## Work order
Report each line of the material below where the word "from" can be found.
::: Exercise material
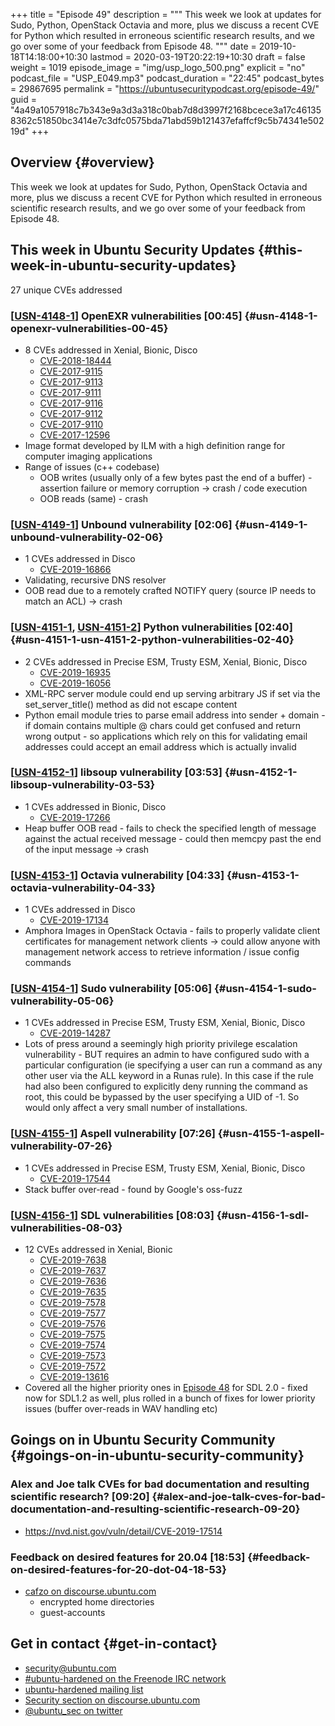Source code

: +++
title = "Episode 49"
description = """
  This week we look at updates for Sudo, Python, OpenStack Octavia and more,
  plus we discuss a recent CVE for Python which resulted in erroneous
  scientific research results, and we go over some of your feedback from
  Episode 48.
  """
date = 2019-10-18T14:18:00+10:30
lastmod = 2020-03-19T20:22:19+10:30
draft = false
weight = 1019
episode_image = "img/usp_logo_500.png"
explicit = "no"
podcast_file = "USP_E049.mp3"
podcast_duration = "22:45"
podcast_bytes = 29867695
permalink = "https://ubuntusecuritypodcast.org/episode-49/"
guid = "4a49a1057918c7b343e9a3d3a318c0bab7d8d3997f2168bcece3a17c461358362c51850bc3414e7c3dfc0575bda71abd59b121437efaffcf9c5b74341e50219d"
+++

## Overview {#overview}

This week we look at updates for Sudo, Python, OpenStack Octavia and more,
plus we discuss a recent CVE for Python which resulted in erroneous
scientific research results, and we go over some of your feedback from
Episode 48.


## This week in Ubuntu Security Updates {#this-week-in-ubuntu-security-updates}

27 unique CVEs addressed


### [[USN-4148-1](https://usn.ubuntu.com/4148-1/)] OpenEXR vulnerabilities [00:45] {#usn-4148-1-openexr-vulnerabilities-00-45}

-   8 CVEs addressed in Xenial, Bionic, Disco
    -   [CVE-2018-18444](https://people.canonical.com/~ubuntu-security/cve/CVE-2018-18444) <!-- low -->
    -   [CVE-2017-9115](https://people.canonical.com/~ubuntu-security/cve/CVE-2017-9115) <!-- low -->
    -   [CVE-2017-9113](https://people.canonical.com/~ubuntu-security/cve/CVE-2017-9113) <!-- low -->
    -   [CVE-2017-9111](https://people.canonical.com/~ubuntu-security/cve/CVE-2017-9111) <!-- low -->
    -   [CVE-2017-9116](https://people.canonical.com/~ubuntu-security/cve/CVE-2017-9116) <!-- low -->
    -   [CVE-2017-9112](https://people.canonical.com/~ubuntu-security/cve/CVE-2017-9112) <!-- low -->
    -   [CVE-2017-9110](https://people.canonical.com/~ubuntu-security/cve/CVE-2017-9110) <!-- low -->
    -   [CVE-2017-12596](https://people.canonical.com/~ubuntu-security/cve/CVE-2017-12596) <!-- low -->
-   Image format developed by ILM with a high definition range for computer
    imaging applications
-   Range of issues (c++ codebase)
    -   OOB writes (usually only of a few bytes past the end of a buffer) -
        assertion failure or memory corruption -> crash / code execution
    -   OOB reads (same) - crash


### [[USN-4149-1](https://usn.ubuntu.com/4149-1/)] Unbound vulnerability [02:06] {#usn-4149-1-unbound-vulnerability-02-06}

-   1 CVEs addressed in Disco
    -   [CVE-2019-16866](https://people.canonical.com/~ubuntu-security/cve/CVE-2019-16866) <!-- medium -->
-   Validating, recursive DNS resolver
-   OOB read due to a remotely crafted NOTIFY query (source IP needs to match
    an ACL) -> crash


### [[USN-4151-1](https://usn.ubuntu.com/4151-1/), [USN-4151-2](https://usn.ubuntu.com/4151-2/)] Python vulnerabilities [02:40] {#usn-4151-1-usn-4151-2-python-vulnerabilities-02-40}

-   2 CVEs addressed in Precise ESM, Trusty ESM, Xenial, Bionic, Disco
    -   [CVE-2019-16935](https://people.canonical.com/~ubuntu-security/cve/CVE-2019-16935) <!-- low -->
    -   [CVE-2019-16056](https://people.canonical.com/~ubuntu-security/cve/CVE-2019-16056) <!-- medium -->
-   XML-RPC server module could end up serving arbitrary JS if set via the
    set\_server\_title() method as did not escape content
-   Python email module tries to parse email address into sender + domain -
    if domain contains multiple @ chars could get confused and return wrong
    output - so applications which rely on this for validating email
    addresses could accept an email address which is actually invalid


### [[USN-4152-1](https://usn.ubuntu.com/4152-1/)] libsoup vulnerability [03:53] {#usn-4152-1-libsoup-vulnerability-03-53}

-   1 CVEs addressed in Bionic, Disco
    -   [CVE-2019-17266](https://people.canonical.com/~ubuntu-security/cve/CVE-2019-17266) <!-- medium -->
-   Heap buffer OOB read - fails to check the specified length of message
    against the actual received message - could then memcpy past the end of
    the input message -> crash


### [[USN-4153-1](https://usn.ubuntu.com/4153-1/)] Octavia vulnerability [04:33] {#usn-4153-1-octavia-vulnerability-04-33}

-   1 CVEs addressed in Disco
    -   [CVE-2019-17134](https://people.canonical.com/~ubuntu-security/cve/CVE-2019-17134) <!-- medium -->
-   Amphora Images in OpenStack Octavia - fails to properly validate client
    certificates for management network clients -> could allow anyone with
    management network access to retrieve information / issue config commands


### [[USN-4154-1](https://usn.ubuntu.com/4154-1/)] Sudo vulnerability [05:06] {#usn-4154-1-sudo-vulnerability-05-06}

-   1 CVEs addressed in Precise ESM, Trusty ESM, Xenial, Bionic, Disco
    -   [CVE-2019-14287](https://people.canonical.com/~ubuntu-security/cve/CVE-2019-14287) <!-- medium -->
-   Lots of press around a seemingly high priority privilege escalation
    vulnerability - BUT requires an admin to have configured sudo with a
    particular configuration (ie specifying a user can run a command as any
    other user via the ALL keyword in a Runas rule). In this case if the rule
    had also been configured to explicitly deny running the command as root,
    this could be bypassed by the user specifying a UID of -1. So would only
    affect a very small number of installations.


### [[USN-4155-1](https://usn.ubuntu.com/4155-1/)] Aspell vulnerability [07:26] {#usn-4155-1-aspell-vulnerability-07-26}

-   1 CVEs addressed in Precise ESM, Trusty ESM, Xenial, Bionic, Disco
    -   [CVE-2019-17544](https://people.canonical.com/~ubuntu-security/cve/CVE-2019-17544) <!-- medium -->
-   Stack buffer over-read - found by Google's oss-fuzz


### [[USN-4156-1](https://usn.ubuntu.com/4156-1/)] SDL vulnerabilities [08:03] {#usn-4156-1-sdl-vulnerabilities-08-03}

-   12 CVEs addressed in Xenial, Bionic
    -   [CVE-2019-7638](https://people.canonical.com/~ubuntu-security/cve/CVE-2019-7638) <!-- medium -->
    -   [CVE-2019-7637](https://people.canonical.com/~ubuntu-security/cve/CVE-2019-7637) <!-- medium -->
    -   [CVE-2019-7636](https://people.canonical.com/~ubuntu-security/cve/CVE-2019-7636) <!-- medium -->
    -   [CVE-2019-7635](https://people.canonical.com/~ubuntu-security/cve/CVE-2019-7635) <!-- medium -->
    -   [CVE-2019-7578](https://people.canonical.com/~ubuntu-security/cve/CVE-2019-7578) <!-- low -->
    -   [CVE-2019-7577](https://people.canonical.com/~ubuntu-security/cve/CVE-2019-7577) <!-- low -->
    -   [CVE-2019-7576](https://people.canonical.com/~ubuntu-security/cve/CVE-2019-7576) <!-- low -->
    -   [CVE-2019-7575](https://people.canonical.com/~ubuntu-security/cve/CVE-2019-7575) <!-- low -->
    -   [CVE-2019-7574](https://people.canonical.com/~ubuntu-security/cve/CVE-2019-7574) <!-- low -->
    -   [CVE-2019-7573](https://people.canonical.com/~ubuntu-security/cve/CVE-2019-7573) <!-- low -->
    -   [CVE-2019-7572](https://people.canonical.com/~ubuntu-security/cve/CVE-2019-7572) <!-- low -->
    -   [CVE-2019-13616](https://people.canonical.com/~ubuntu-security/cve/CVE-2019-13616) <!-- low -->
-   Covered all the higher priority ones in [Episode 48](https://ubuntusecuritypodcast.org/episode-48/) for SDL 2.0 - fixed
    now for SDL1.2 as well, plus rolled in a bunch of fixes for lower
    priority issues (buffer over-reads in WAV handling etc)


## Goings on in Ubuntu Security Community {#goings-on-in-ubuntu-security-community}


### Alex and Joe talk CVEs for bad documentation and resulting scientific research? [09:20] {#alex-and-joe-talk-cves-for-bad-documentation-and-resulting-scientific-research-09-20}

-   <https://nvd.nist.gov/vuln/detail/CVE-2019-17514>


### Feedback on desired features for 20.04 [18:53] {#feedback-on-desired-features-for-20-dot-04-18-53}

-   [cafzo on discourse.ubuntu.com](https://discourse.ubuntu.com/t/ubuntu-security-podcast-ep-48-feedback/12922) <!-- bring up this link during recording to talk about it directly -->
    -   encrypted home directories
    -   guest-accounts


## Get in contact {#get-in-contact}

-   [security@ubuntu.com](mailto:security@ubuntu.com)
-   [#ubuntu-hardened on the Freenode IRC network](http://webchat.freenode.net/#ubuntu-hardened)
-   [ubuntu-hardened mailing list](https://lists.ubuntu.com/mailman/listinfo/ubuntu-hardened)
-   [Security section on discourse.ubuntu.com](https://discourse.ubuntu.com/c/security)
-   [@ubuntu\_sec on twitter](https://twitter.com/ubuntu%5Fsec)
::::::
## Task output
  scientific research results, and we go over some of your feedback from
scientific research results, and we go over some of your feedback from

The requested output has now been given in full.